SAN
FRANCISCO — This past week, a trading card featuring quarterback Tom Brady sold
for a record $1.3 million. The total value of the cryptocurrency Bitcoin hit $1
trillion. And Christie’s sold a digital artwork by an artist known as Beeple
for $69.3 million.
اضافة اعلان
These
seemingly singular events were all connected, part of a series of manias that
have gripped the financial world. For months, professional and everyday
investors have pushed up the prices of stocks and real estate. Now the frenzy
has spilled over into the riskiest — and in some cases, wackiest — assets,
including digital ephemera and media, cryptocurrencies, collectibles like
trading cards and even sneakers.
The surges
have been driven by a unique set of conditions. Even as millions were laid off
in the pandemic, many people’s bank accounts flourished, flush from relief
checks and government cash infusions into the economy. But while people
accumulated more money, traditional investments like stocks and bonds became
less attractive.
So many got
creative. Often, they were egged on by online communities on Reddit and
Discord, where the next big investments were debated.
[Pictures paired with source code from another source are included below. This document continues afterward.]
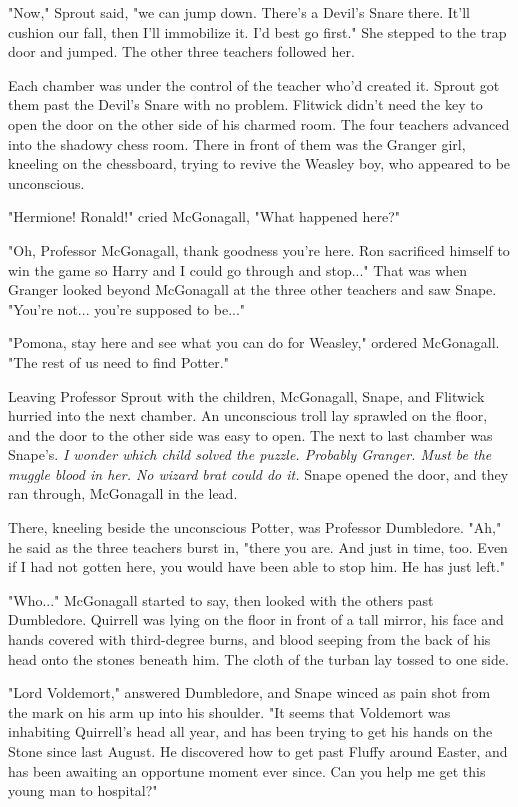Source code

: \documentclass[a4paper,11pt]{article}
\begin{document}
"Now," Sprout said, "we can jump down. There's a Devil's Snare there. It'll cushion our fall, then I'll immobilize it. I'd best go first." She stepped to the trap door and jumped. The other three teachers followed her.

Each chamber was under the control of the teacher who'd created it. Sprout got them past the Devil's Snare with no problem. Flitwick didn't need the key to open the door on the other side of his charmed room. The four teachers advanced into the shadowy chess room. There in front of them was the Granger girl, kneeling on the chessboard, trying to revive the Weasley boy, who appeared to be unconscious.

"Hermione! Ronald!" cried McGonagall, "What happened here?"

"Oh, Professor McGonagall, thank goodness you're here. Ron sacrificed himself to win the game so Harry and I could go through and stop..." That was when Granger looked beyond McGonagall at the three other teachers and saw Snape. "You're not... you're supposed to be..."

"Pomona, stay here and see what you can do for Weasley," ordered McGonagall. "The rest of us need to find Potter."

Leaving Professor Sprout with the children, McGonagall, Snape, and Flitwick hurried into the next chamber. An unconscious troll lay sprawled on the floor, and the door to the other side was easy to open. The next to last chamber was Snape's. \emph{I wonder which child solved the puzzle. Probably Granger. Must be the muggle blood in her. No wizard brat could do it.} Snape opened the door, and they ran through, McGonagall in the lead.

There, kneeling beside the unconscious Potter, was Professor Dumbledore. "Ah," he said as the three teachers burst in, "there you are. And just in time, too. Even if I had not gotten here, you would have been able to stop him. He has just left."

"Who..." McGonagall started to say, then looked with the others past Dumbledore. Quirrell was lying on the floor in front of a tall mirror, his face and hands covered with third-degree burns, and blood seeping from the back of his head onto the stones beneath him. The cloth of the turban lay tossed to one side.

"Lord Voldemort," answered Dumbledore, and Snape winced as pain shot from the mark on his arm up into his shoulder. "It seems that Voldemort was inhabiting Quirrell's head all year, and has been trying to get his hands on the Stone since last August. He discovered how to get past Fluffy around Easter, and has been awaiting an opportune moment ever since. Can you help me get this young man to hospital?"
\end{document}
They also turned to tech
tools like the trading app Robinhood and the cryptocurrency platform Coinbase,
which allowed them to buy and trade different items with the click of a button.
That has now
led to minibubbles across a wide variety of esoteric categories, making
once-obscure acronyms like SPACs (special purpose acquisition companies) and
NFTs (nonfungible tokens) as ubiquitous as the S&P. It has also fed demand
for this past week’s public listings of companies like gaming site Roblox and
South Korean e-commerce company Coupang, as well as for shares of video game
retailer GameStop and other so-called “meme” stocks.
The manias,
which have erupted at a time of deep economic pain, have introduced a large
amount of risk to many investors. Some people have already racked up staggering
losses on Robinhood. Other assets, like Bitcoin, are volatile, while sneakers
and NFTs are so new that it is difficult to know what they will be worth over
time.
For now, the
bubble-upon-bubble behavior does not appear to pose a systemic risk to the
broader financial system. But some investors said they were uneasy.
“Most people
are cheering but at the same time shaking their heads and going, when is the
bust coming?” said Jane Leung, chief investment officer at SVB Private Bank.